Batsukh, Enkhbilig, School of Engineering and Applied Science, University of Virginia
Wayland, Kent, EN-Engineering and Society, University of Virginia
Powell, Harry, EN-Elec/Computer Engr Dept, University of Virginia
DeLong, Todd, EN-Elec/Computer Engr Dept, University of Virginia
Ramakrishnan, Adarsh, EN-Engineering and Society, University of Virginia

This thesis portfolio is comprised of research into the cyberphysical systems that define the
global economy, from the consumer appliance to defense technology networks. On a societal
scale, many Americans utilize cyberphysical systems as a matter of course – few consider the
level of integration these tools have achieved to be particularly abnormal. Computerized control
systems have contributed to the development of a vast array of devices that simplify or enhance
everyday life from smart fridges to intercontinental ballistic missile defense platforms. Using
computer tools to produce and control these devices has allowed for immense prosperity and
growth over the previous thirty years, ushering in tangible, material benefits for the average
American. However, these tools can be double-edged – frivolous or unscrupulous design or
usage can cause difficulties and even create vulnerabilities.
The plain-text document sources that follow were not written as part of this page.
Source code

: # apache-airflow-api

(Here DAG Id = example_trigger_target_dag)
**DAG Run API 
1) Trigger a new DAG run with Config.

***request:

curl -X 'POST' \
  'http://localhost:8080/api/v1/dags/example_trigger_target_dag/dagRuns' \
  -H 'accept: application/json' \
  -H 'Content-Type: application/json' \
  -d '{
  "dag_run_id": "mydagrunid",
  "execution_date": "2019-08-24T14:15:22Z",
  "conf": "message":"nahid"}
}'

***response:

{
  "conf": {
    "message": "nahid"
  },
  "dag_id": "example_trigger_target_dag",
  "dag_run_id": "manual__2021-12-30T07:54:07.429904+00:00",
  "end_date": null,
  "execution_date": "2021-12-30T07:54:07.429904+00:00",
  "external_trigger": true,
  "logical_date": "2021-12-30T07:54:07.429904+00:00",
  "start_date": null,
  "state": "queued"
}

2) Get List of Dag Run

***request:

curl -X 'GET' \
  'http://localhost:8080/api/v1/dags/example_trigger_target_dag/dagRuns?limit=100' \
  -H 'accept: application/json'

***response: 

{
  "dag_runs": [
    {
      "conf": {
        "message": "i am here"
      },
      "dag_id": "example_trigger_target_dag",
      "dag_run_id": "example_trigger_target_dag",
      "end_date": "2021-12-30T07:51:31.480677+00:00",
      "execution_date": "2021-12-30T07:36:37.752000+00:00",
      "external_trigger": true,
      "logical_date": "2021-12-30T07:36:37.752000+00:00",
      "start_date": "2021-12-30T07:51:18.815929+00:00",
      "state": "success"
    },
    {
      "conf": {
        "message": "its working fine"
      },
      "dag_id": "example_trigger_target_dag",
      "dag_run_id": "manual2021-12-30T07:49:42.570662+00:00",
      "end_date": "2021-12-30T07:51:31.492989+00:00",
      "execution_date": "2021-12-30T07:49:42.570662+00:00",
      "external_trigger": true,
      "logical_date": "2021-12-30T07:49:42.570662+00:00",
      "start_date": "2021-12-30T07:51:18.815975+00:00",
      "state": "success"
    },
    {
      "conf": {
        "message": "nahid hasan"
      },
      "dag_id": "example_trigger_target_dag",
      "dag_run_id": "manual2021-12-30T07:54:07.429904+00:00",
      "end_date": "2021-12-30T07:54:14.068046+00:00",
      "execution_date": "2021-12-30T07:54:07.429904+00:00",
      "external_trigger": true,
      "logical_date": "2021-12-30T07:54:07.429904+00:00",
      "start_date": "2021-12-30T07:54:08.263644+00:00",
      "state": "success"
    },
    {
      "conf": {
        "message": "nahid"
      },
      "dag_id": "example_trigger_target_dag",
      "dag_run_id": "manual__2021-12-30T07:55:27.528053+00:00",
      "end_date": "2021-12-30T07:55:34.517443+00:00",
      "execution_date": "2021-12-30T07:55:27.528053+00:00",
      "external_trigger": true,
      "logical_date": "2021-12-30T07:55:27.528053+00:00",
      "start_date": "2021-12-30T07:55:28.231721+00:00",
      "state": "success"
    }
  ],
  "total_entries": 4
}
Ultimately, these devices possess
certain security concerns due to the nature of the inbuilt communication networks that make
them possible, with electronic signals capable of influencing the mechanical actions they take.
The alternatives to and importance of cyberphysical systems in developed countries must be
evaluated in order to understand the effects of unleashing their forces on everyday lives.